Surprisingly low performance on CPU for a DenseNN

Hello,

I have been trying to optimize my fully connected neural network using autoTVM. I would like to compile 4 different models, with 4 different input shapes (input : [bs, 1, 2] → output [bs, 1, 8], with bs : 60, 200, 3000 and 3536). I am running on Intel Xeon Platinum 8260L, which is an arch Cascade Lake. This is my running configuration :

target='llvm -mcpu=cascadelake'
number = 30
repeat = 10
min_repeat_ms = 4000
timeout = 20
trials = 2000
early_stopping = (trials//2)+1
opt=4

I use the XGBoost algorithm. AutoTVM tells me that I get at very most 400 GFLOPS, on a CPU that should be running at least 1000 GFLOPS. When I export my model with :

with autotvm.apply_history_best(tuning_option["tuning_records"]):
    with tvm.transform.PassContext(opt_level=opt, config={}):
        lib = relay.build(mod, target=target, params=params)
        lib.export_library("compiledNN-bs" + str(bs) + ".so")
        print(f"Exported library with batch size {bs}")

And then I include it in my C++ project, using the same approach as in the cpp_deploy tutorial, I get a really bad performance (about x100 slower than with tensorflow/cppflow inference, that allows dynamic shaping). I really feel like I am missing one big thing on TVM or AutoTVM, I thought at first it was the optimization_level that wasn’t taken into account, but it seems like it is something else.

I tried with ‘llvm -mcpu=skylake-avx512’ but I get the same kind of results. I also tried to set TVM_NUM_THREADS to 24 but didn’t get results. Also, I am running AutoTVM on the same CPU where I will be running the model, I am not using the RPC server (maybe I should ?).

I would like to know if anyone has any idea about where/what I should be looking for, I can provide more code or more detailed information if needed.
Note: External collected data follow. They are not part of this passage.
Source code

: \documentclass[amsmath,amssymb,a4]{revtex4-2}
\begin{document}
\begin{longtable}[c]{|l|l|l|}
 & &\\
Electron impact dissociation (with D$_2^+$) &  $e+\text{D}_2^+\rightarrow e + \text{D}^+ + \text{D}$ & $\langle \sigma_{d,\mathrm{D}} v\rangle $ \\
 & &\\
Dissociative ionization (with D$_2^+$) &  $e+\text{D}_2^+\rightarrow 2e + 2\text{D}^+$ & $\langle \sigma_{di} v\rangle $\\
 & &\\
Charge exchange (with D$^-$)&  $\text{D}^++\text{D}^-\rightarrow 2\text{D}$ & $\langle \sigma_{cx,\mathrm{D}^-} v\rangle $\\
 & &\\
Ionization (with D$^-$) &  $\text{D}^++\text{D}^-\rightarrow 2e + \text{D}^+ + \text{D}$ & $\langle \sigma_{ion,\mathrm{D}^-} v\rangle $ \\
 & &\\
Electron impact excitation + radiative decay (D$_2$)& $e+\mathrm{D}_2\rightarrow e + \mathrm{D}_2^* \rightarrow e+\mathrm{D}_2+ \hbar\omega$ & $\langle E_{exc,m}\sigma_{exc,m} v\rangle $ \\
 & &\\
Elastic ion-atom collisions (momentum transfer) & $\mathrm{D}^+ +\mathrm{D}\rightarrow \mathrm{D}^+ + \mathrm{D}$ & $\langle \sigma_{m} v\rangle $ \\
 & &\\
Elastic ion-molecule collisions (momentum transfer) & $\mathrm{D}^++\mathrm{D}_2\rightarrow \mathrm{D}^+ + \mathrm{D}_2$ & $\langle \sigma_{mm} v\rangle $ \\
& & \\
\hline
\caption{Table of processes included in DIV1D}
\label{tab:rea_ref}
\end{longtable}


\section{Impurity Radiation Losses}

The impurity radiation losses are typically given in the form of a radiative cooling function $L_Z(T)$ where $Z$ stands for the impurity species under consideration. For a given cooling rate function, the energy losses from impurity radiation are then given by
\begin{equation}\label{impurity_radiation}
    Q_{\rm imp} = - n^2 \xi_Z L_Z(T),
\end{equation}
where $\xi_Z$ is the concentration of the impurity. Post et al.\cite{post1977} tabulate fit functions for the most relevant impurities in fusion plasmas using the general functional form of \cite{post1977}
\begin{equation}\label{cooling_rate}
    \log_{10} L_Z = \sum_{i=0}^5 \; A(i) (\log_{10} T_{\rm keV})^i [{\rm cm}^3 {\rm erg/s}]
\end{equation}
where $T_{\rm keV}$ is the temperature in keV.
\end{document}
PS : Thank you for all the effort and the work, I think TVM is a great framework and has awesome purposes.

I changed the ‘target’ and added llvm’s options directly inside, so now I have :

target='llvm -mcpu=cascadelake -opt-level=3 -fast-math -num-cores=4 -fast-math-arcp -fast-math-contract -fast-math-nnan -fast-math-reassoc' 

The performances are way more acceptable. I don’t understand why AutoTVM doesn’t try these configurations ? I am guessing the scheduler only tries optimizations like loop tiling, memory location, etc… Also, I don’t understand the difference between this opt-level and the opt_level from the PassContext in python. I someone has any explanation, it would be great !

Hi, @Aympab.

TVM translates internal IR to target code and use the existing codegen toolchain like LLVM. In this compilation flow, opt-level in PassContext is for TVM internal relay/tir passes while opt-level in target is for the codegen. Thus, opt-level in your target configuration reflects LLVM flag setting.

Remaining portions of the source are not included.